Кстати, сталинистские настроения свидетельствуют не только о слабости национального чувства, но и о дефиците веры в свои силы.
У нас до сих пор нет единства по основному вопросу, по базовым ценностям. Обычно европейские народы связывают имя своей нации с теми ее представителями, которые внесли наибольший вклад в мировую культуру. По логике, мы прежде всего должны гордиться Достоевским как гением мировой литературы, соизмеримым по значимости с Шекспиром. Но, как было сказано, ценность культуры занимает далеко не первое место в нашем национальном сознании. И этот факт сам по себе свидетельствует, что мы, несмотря на всеобщую грамотность населения, несомненные успехи в науке, в культуре в советскую эпоху, так и не преодолели ахиллесову пяту русского национального сознания. Речь идет о том, что «русскому человеку не родственно и не дорого, его сердцу мало говорит то чистое понятие культуры, которое уже органически укоренилось в сознании образованного европейца».[364]

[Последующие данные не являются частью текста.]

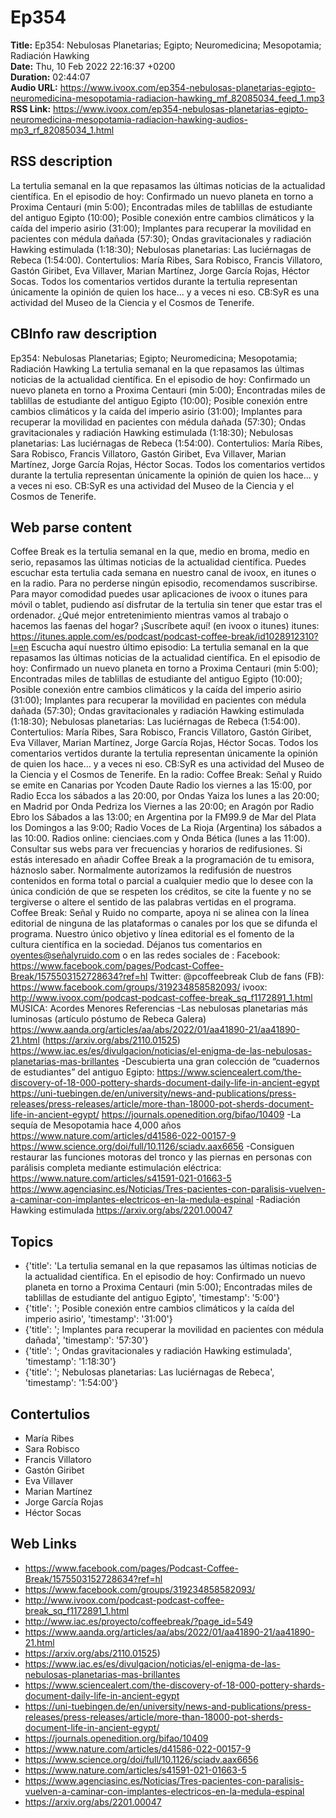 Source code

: # Ep354  
**Title:** Ep354: Nebulosas Planetarias; Egipto; Neuromedicina; Mesopotamia; Radiación Hawking  
**Date:** Thu, 10 Feb 2022 22:16:37 +0200  
**Duration:** 02:44:07  
**Audio URL:** https://www.ivoox.com/ep354-nebulosas-planetarias-egipto-neuromedicina-mesopotamia-radiacion-hawking_mf_82085034_feed_1.mp3  
**RSS Link:** https://www.ivoox.com/ep354-nebulosas-planetarias-egipto-neuromedicina-mesopotamia-radiacion-hawking-audios-mp3_rf_82085034_1.html  

## RSS description
La tertulia semanal en la que repasamos las últimas noticias de la actualidad científica. En el episodio de hoy: Confirmado un nuevo planeta en torno a Proxima Centauri (min 5:00); Encontradas miles de tablillas de estudiante del antiguo Egipto (10:00); Posible conexión entre cambios climáticos y la caída del imperio asirio (31:00); Implantes para recuperar la movilidad en pacientes con médula dañada (57:30); Ondas gravitacionales y radiación Hawking estimulada (1:18:30); Nebulosas planetarias: Las luciérnagas de Rebeca (1:54:00). Contertulios: María Ribes, Sara Robisco, Francis Villatoro, Gastón Giribet, Eva Villaver, Marian Martínez, Jorge García Rojas, Héctor Socas. Todos los comentarios vertidos durante la tertulia representan únicamente la opinión de quien los hace... y a veces ni eso. CB:SyR es una actividad del Museo de la Ciencia y el Cosmos de Tenerife.

## CBInfo raw description
Ep354: Nebulosas Planetarias; Egipto; Neuromedicina; Mesopotamia; Radiación Hawking
La tertulia semanal en la que repasamos las últimas noticias de la actualidad científica. En el episodio de hoy: Confirmado un nuevo planeta en torno a Proxima Centauri (min 5:00); Encontradas miles de tablillas de estudiante del antiguo Egipto (10:00); Posible conexión entre cambios climáticos y la caída del imperio asirio (31:00); Implantes para recuperar la movilidad en pacientes con médula dañada (57:30); Ondas gravitacionales y radiación Hawking estimulada (1:18:30); Nebulosas planetarias: Las luciérnagas de Rebeca (1:54:00). Contertulios: María Ribes, Sara Robisco, Francis Villatoro, Gastón Giribet, Eva Villaver, Marian Martínez, Jorge García Rojas, Héctor Socas. Todos los comentarios vertidos durante la tertulia representan únicamente la opinión de quien los hace... y a veces ni eso. CB:SyR es una actividad del Museo de la Ciencia y el Cosmos de Tenerife.






## Web parse content
Coffee Break es la tertulia semanal en la que, medio en broma, medio en serio, repasamos las últimas noticias de la actualidad científica. Puedes escuchar esta tertulia cada semana en nuestro canal de ivoox, en itunes o en la radio. Para no perderse ningún episodio, recomendamos suscribirse. Para mayor comodidad puedes usar aplicaciones de ivoox o itunes para móvil o tablet, pudiendo así disfrutar de la tertulia sin tener que estar tras el ordenador. ¿Qué mejor entretenimiento mientras vamos al trabajo o hacemos las faenas del hogar? ¡Suscríbete aquí! (en ivoox o itunes) itunes: https://itunes.apple.com/es/podcast/podcast-coffee-break/id1028912310?l=en Escucha aquí nuestro último episodio: La tertulia semanal en la que repasamos las últimas noticias de la actualidad científica. En el episodio de hoy: Confirmado un nuevo planeta en torno a Proxima Centauri (min 5:00); Encontradas miles de tablillas de estudiante del antiguo Egipto (10:00); Posible conexión entre cambios climáticos y la caída del imperio asirio (31:00); Implantes para recuperar la movilidad en pacientes con médula dañada (57:30); Ondas gravitacionales y radiación Hawking estimulada (1:18:30); Nebulosas planetarias: Las luciérnagas de Rebeca (1:54:00). Contertulios: María Ribes, Sara Robisco, Francis Villatoro, Gastón Giribet, Eva Villaver, Marian Martínez, Jorge García Rojas, Héctor Socas. Todos los comentarios vertidos durante la tertulia representan únicamente la opinión de quien los hace… y a veces ni eso. CB:SyR es una actividad del Museo de la Ciencia y el Cosmos de Tenerife. En la radio: Coffee Break: Señal y Ruido se emite en Canarias por Ycoden Daute Radio los viernes a las 15:00, por Radio Ecca los sábados a las 20:00, por Ondas Yaiza los lunes a las 20:00; en Madrid por Onda Pedriza los Viernes a las 20:00; en Aragón por Radio Ebro los Sábados a las 13:00; en Argentina por la FM99.9 de Mar del Plata los Domingos a las 9:00; Radio Voces de La Rioja (Argentina) los sábados a las 10:00. Radios online: cienciaes.com y Onda Bética (lunes a las 11:00). Consultar sus webs para ver frecuencias y horarios de redifusiones. Si estás interesado en añadir Coffee Break a la programación de tu emisora, háznoslo saber. Normalmente autorizamos la redifusión de nuestros contenidos en forma total o parcial a cualquier medio que lo desee con la única condición de que se respeten los créditos, se cite la fuente y no se tergiverse o altere el sentido de las palabras vertidas en el programa. Coffee Break: Señal y Ruido no comparte, apoya ni se alinea con la línea editorial de ninguna de las plataformas o canales por los que se difunda el programa. Nuestro único objetivo y línea editorial es el fomento de la cultura científica en la sociedad. Déjanos tus comentarios en oyentes@señalyruido.com o en las redes sociales de : Facebook: https://www.facebook.com/pages/Podcast-Coffee-Break/1575503152728634?ref=hl Twitter: @pcoffeebreak Club de fans (FB): https://www.facebook.com/groups/319234858582093/ ivoox: http://www.ivoox.com/podcast-podcast-coffee-break_sq_f1172891_1.html MÚSICA: Acordes Menores Referencias -Las nebulosas planetarias más luminosas (artículo póstumo de Rebeca Galera) https://www.aanda.org/articles/aa/abs/2022/01/aa41890-21/aa41890-21.html (https://arxiv.org/abs/2110.01525) https://www.iac.es/es/divulgacion/noticias/el-enigma-de-las-nebulosas-planetarias-mas-brillantes -Descubierta una gran colección de “cuadernos de estudiantes” del antiguo Egipto: https://www.sciencealert.com/the-discovery-of-18-000-pottery-shards-document-daily-life-in-ancient-egypt https://uni-tuebingen.de/en/university/news-and-publications/press-releases/press-releases/article/more-than-18000-pot-sherds-document-life-in-ancient-egypt/ https://journals.openedition.org/bifao/10409 -La sequía de Mesopotamia hace 4,000 años https://www.nature.com/articles/d41586-022-00157-9 https://www.science.org/doi/full/10.1126/sciadv.aax6656 -Consiguen restaurar las funciones motoras del tronco y las piernas en personas con parálisis completa mediante estimulación eléctrica: https://www.nature.com/articles/s41591-021-01663-5 https://www.agenciasinc.es/Noticias/Tres-pacientes-con-paralisis-vuelven-a-caminar-con-implantes-electricos-en-la-medula-espinal -Radiación Hawking estimulada https://arxiv.org/abs/2201.00047

## Topics
- {'title': 'La tertulia semanal en la que repasamos las últimas noticias de la actualidad científica. En el episodio de hoy: Confirmado un nuevo planeta en torno a Proxima Centauri (min 5:00); Encontradas miles de tablillas de estudiante del antiguo Egipto', 'timestamp': '5:00'}
- {'title': '; Posible conexión entre cambios climáticos y la caída del imperio asirio', 'timestamp': '31:00'}
- {'title': '; Implantes para recuperar la movilidad en pacientes con médula dañada', 'timestamp': '57:30'}
- {'title': '; Ondas gravitacionales y radiación Hawking estimulada', 'timestamp': '1:18:30'}
- {'title': '; Nebulosas planetarias: Las luciérnagas de Rebeca', 'timestamp': '1:54:00'}
## Contertulios
- María Ribes
- Sara Robisco
- Francis Villatoro
- Gastón Giribet
- Eva Villaver
- Marian Martínez
- Jorge García Rojas
- Héctor Socas
## Web Links
- https://www.facebook.com/pages/Podcast-Coffee-Break/1575503152728634?ref=hl
- https://www.facebook.com/groups/319234858582093/
- http://www.ivoox.com/podcast-podcast-coffee-break_sq_f1172891_1.html
- http://www.iac.es/proyecto/coffeebreak/?page_id=549
- https://www.aanda.org/articles/aa/abs/2022/01/aa41890-21/aa41890-21.html
- https://arxiv.org/abs/2110.01525)
- https://www.iac.es/es/divulgacion/noticias/el-enigma-de-las-nebulosas-planetarias-mas-brillantes
- https://www.sciencealert.com/the-discovery-of-18-000-pottery-shards-document-daily-life-in-ancient-egypt
- https://uni-tuebingen.de/en/university/news-and-publications/press-releases/press-releases/article/more-than-18000-pot-sherds-document-life-in-ancient-egypt/
- https://journals.openedition.org/bifao/10409
- https://www.nature.com/articles/d41586-022-00157-9
- https://www.science.org/doi/full/10.1126/sciadv.aax6656
- https://www.nature.com/articles/s41591-021-01663-5
- https://www.agenciasinc.es/Noticias/Tres-pacientes-con-paralisis-vuelven-a-caminar-con-implantes-electricos-en-la-medula-espinal
- https://arxiv.org/abs/2201.00047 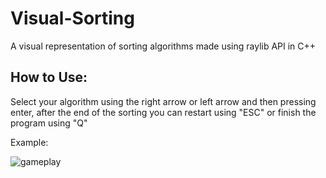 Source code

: # Visual-Sorting
A visual representation of sorting algorithms made using raylib API in C++

## How to Use:
Select your algorithm using the right arrow or left arrow and then pressing enter, after the end of the sorting you can restart using "ESC" or finish the program using "Q"

Example:

![gameplay](https://github.com/dylanabzr/Visual-Sorting/blob/main/gameplay.gif)
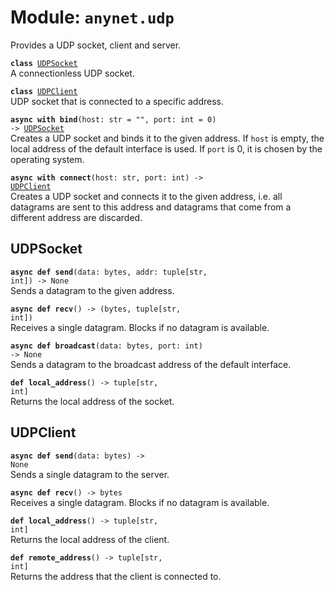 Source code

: 
# Module: <code>anynet.udp</code>

Provides a UDP socket, client and server.

<code>**class** [UDPSocket](#udpsocket)</code><br>
<span class="docs">A connectionless UDP socket.</span>

<code>**class** [UDPClient](#udpclient)</code><br>
<span class="docs">UDP socket that is connected to a specific address.</span>

<code>**async with bind**(host: str = "", port: int = 0) -> [UDPSocket](#udpsocket)</code><br>
<span class="docs">Creates a UDP socket and binds it to the given address. If `host` is empty, the local address of the default interface is used. If `port` is 0, it is chosen by the operating system.</span>

<code>**async with connect**(host: str, port: int) -> [UDPClient](#udpclient)</code><br>
<span class="docs">Creates a UDP socket and connects it to the given address, i.e. all datagrams are sent to this address and datagrams that come from a different address are discarded.</span>

## UDPSocket
<code>**async def send**(data: bytes, addr: tuple[str, int]) -> None</code><br>
<span class="docs">Sends a datagram to the given address.</span>

<code>**async def recv**() -> (bytes, tuple[str, int])</code><br>
<span class="docs">Receives a single datagram. Blocks if no datagram is available.</span>

<code>**async def broadcast**(data: bytes, port: int) -> None</code><br>
<span class="docs">Sends a datagram to the broadcast address of the default interface.</span>

<code>**def local_address**() -> tuple[str, int]</code><br>
<span class="docs">Returns the local address of the socket.</span>

## UDPClient
<code>**async def send**(data: bytes) -> None</code><br>
<span class="docs">Sends a single datagram to the server.</span>

<code>**async def recv**() -> bytes</code><br>
<span class="docs">Receives a single datagram. Blocks if no datagram is available.</span>

<code>**def local_address**() -> tuple[str, int]</code><br>
<span class="docs">Returns the local address of the client.</span>

<code>**def remote_address**() -> tuple[str, int]</code><br>
<span class="docs">Returns the address that the client is connected to.</span>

Сам по себе факт, что мы выдвигаем на первый план в своих предпочтениях полководцев, говорит о том, что мы не сумели преодолеть советскую психологию осажденной крепости, Железного занавеса, к счастью, нет, а психология осажденной крепости осталась. Хотя, как сказать! Все, после присоединения Крыма, идет к возрождению железного занавеса. На этот раз воссозданного не русской властью, а Западом. Если ввести нынешнее спровоцированное, в том числе и нами, противостояние Запада в контекст русской истории всего XX века, то получается совсем не радостная картина. Почти на весь XX век, с 1917 по 1991 год, Россия из-за большевистской революции оказалась в роли осажденной крепости, была выведена по собственной воле из общего контекста развития мировой цивилизации, что не могло не привести к целому ряду культурных утрат. Но прошло всего четверть века, и мы снова, по собственной воле переходим на позиции изоляционизма, начинаем выпадать из современной, быстро развивающейся, глобальной цивилизации.